### Exercise aim
Look for the word "call" in the entries and copy every line where it shows up.

### Given information
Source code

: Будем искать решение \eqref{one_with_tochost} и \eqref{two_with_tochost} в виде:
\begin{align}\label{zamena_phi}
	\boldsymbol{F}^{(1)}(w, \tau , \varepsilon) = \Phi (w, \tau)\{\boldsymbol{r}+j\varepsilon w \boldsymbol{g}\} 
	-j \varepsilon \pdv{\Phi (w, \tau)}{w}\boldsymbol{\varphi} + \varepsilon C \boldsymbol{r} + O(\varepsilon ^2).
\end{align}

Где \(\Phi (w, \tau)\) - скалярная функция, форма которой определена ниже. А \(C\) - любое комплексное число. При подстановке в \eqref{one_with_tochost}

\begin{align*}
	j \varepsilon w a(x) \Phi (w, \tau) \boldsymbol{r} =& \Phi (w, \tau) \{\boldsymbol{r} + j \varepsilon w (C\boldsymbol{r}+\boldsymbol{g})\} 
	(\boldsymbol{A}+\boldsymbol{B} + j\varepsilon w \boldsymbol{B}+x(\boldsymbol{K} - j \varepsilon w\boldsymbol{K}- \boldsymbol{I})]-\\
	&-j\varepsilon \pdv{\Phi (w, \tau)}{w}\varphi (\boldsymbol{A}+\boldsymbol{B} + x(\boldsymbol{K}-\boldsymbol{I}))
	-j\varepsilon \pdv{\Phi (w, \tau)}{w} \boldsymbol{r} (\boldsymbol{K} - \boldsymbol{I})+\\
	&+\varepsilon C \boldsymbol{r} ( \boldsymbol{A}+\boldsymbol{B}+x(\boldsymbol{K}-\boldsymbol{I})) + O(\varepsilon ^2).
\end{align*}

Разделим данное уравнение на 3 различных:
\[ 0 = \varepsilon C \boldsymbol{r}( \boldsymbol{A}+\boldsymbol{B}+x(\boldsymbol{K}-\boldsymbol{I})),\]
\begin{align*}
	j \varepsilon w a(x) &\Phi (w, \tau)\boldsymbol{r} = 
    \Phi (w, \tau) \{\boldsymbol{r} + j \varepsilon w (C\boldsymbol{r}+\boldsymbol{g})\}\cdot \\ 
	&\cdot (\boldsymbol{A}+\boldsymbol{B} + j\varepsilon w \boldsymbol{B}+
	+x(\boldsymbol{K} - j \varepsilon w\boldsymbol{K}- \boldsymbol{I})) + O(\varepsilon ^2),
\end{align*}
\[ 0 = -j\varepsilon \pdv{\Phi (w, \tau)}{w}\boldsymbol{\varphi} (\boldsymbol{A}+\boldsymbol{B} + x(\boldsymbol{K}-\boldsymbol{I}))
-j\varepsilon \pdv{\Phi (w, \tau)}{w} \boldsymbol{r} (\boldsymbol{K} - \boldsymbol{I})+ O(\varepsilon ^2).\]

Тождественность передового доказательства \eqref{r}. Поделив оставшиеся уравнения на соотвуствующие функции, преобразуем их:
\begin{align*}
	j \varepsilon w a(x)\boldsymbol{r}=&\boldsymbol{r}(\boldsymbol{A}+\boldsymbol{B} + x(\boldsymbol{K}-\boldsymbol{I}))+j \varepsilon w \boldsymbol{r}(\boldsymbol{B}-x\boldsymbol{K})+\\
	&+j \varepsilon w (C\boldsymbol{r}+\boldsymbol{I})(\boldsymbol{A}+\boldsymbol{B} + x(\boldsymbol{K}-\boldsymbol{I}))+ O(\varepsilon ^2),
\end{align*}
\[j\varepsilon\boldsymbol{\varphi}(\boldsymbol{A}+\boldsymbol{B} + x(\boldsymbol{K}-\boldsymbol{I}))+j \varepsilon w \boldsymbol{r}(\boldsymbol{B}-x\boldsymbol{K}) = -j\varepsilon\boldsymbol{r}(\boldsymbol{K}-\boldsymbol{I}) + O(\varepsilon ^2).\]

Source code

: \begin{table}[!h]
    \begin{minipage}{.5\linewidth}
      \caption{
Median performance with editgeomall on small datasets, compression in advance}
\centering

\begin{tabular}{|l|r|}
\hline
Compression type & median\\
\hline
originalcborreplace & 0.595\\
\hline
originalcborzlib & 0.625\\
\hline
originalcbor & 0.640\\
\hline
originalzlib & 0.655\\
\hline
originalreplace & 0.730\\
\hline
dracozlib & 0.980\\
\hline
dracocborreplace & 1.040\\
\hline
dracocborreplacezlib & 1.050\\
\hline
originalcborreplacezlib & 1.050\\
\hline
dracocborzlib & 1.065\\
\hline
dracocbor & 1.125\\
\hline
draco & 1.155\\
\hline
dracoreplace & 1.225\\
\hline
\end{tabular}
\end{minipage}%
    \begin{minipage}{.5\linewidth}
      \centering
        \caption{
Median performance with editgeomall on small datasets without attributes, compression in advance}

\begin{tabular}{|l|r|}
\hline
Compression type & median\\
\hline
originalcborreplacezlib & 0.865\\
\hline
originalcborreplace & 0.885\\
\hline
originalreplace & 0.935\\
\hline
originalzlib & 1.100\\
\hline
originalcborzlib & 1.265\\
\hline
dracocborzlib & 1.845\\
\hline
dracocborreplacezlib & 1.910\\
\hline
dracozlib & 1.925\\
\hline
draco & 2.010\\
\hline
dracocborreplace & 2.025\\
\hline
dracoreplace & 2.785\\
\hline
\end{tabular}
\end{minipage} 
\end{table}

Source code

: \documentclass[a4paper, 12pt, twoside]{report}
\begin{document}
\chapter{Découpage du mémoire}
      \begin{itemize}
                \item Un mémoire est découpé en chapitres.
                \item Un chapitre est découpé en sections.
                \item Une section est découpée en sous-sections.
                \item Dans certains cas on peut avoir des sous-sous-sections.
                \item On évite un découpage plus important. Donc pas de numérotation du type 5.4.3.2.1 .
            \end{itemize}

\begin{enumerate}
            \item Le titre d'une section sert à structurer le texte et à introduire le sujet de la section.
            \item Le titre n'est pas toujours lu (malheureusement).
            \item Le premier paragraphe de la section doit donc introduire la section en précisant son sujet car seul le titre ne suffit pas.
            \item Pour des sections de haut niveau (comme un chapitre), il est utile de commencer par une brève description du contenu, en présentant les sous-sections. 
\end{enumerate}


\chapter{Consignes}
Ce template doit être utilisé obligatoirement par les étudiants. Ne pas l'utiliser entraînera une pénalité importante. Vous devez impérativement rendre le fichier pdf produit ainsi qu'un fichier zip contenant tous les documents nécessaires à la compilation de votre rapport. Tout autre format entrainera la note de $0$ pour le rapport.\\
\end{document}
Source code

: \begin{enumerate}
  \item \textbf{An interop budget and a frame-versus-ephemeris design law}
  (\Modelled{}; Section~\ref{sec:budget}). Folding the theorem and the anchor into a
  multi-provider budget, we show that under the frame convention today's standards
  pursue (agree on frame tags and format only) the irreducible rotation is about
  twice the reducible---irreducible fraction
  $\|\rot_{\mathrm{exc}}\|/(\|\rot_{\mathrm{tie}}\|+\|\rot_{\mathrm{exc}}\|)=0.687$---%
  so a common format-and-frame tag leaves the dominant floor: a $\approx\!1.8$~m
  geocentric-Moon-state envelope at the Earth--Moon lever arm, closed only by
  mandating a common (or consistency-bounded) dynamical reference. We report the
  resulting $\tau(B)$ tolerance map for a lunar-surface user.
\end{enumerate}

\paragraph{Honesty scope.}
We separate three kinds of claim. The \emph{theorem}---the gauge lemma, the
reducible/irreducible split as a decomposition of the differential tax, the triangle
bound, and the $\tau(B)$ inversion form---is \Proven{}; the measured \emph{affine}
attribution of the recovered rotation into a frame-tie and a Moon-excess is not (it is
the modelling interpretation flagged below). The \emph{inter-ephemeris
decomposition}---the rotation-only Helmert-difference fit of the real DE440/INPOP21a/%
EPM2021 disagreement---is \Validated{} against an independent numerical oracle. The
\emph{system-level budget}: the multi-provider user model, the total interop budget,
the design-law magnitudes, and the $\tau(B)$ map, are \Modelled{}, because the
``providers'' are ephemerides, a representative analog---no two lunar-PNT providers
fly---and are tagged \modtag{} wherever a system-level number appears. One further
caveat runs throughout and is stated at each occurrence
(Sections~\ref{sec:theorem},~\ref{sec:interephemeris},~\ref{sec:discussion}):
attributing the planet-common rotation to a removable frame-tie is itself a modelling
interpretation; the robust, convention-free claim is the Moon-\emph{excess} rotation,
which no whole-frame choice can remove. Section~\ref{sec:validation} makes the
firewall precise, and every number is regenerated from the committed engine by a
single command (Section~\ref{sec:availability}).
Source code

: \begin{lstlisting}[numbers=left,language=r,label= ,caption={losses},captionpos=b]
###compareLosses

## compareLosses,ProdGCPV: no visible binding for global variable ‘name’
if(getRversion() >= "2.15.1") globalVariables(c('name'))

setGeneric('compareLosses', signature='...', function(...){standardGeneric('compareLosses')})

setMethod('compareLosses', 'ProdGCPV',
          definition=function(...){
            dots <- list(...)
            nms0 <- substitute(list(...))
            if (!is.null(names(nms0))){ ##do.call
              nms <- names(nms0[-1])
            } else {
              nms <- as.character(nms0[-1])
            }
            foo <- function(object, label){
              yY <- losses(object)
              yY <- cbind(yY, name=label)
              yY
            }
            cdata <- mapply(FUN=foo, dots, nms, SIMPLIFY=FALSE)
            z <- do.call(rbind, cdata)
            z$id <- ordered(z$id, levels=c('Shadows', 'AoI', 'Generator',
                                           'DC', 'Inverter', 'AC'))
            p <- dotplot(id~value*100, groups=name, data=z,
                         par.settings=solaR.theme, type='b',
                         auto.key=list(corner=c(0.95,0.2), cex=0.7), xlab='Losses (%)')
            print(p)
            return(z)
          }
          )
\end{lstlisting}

### Your solution
            if (!is.null(names(nms0))){ ##do.call
            z <- do.call(rbind, cdata)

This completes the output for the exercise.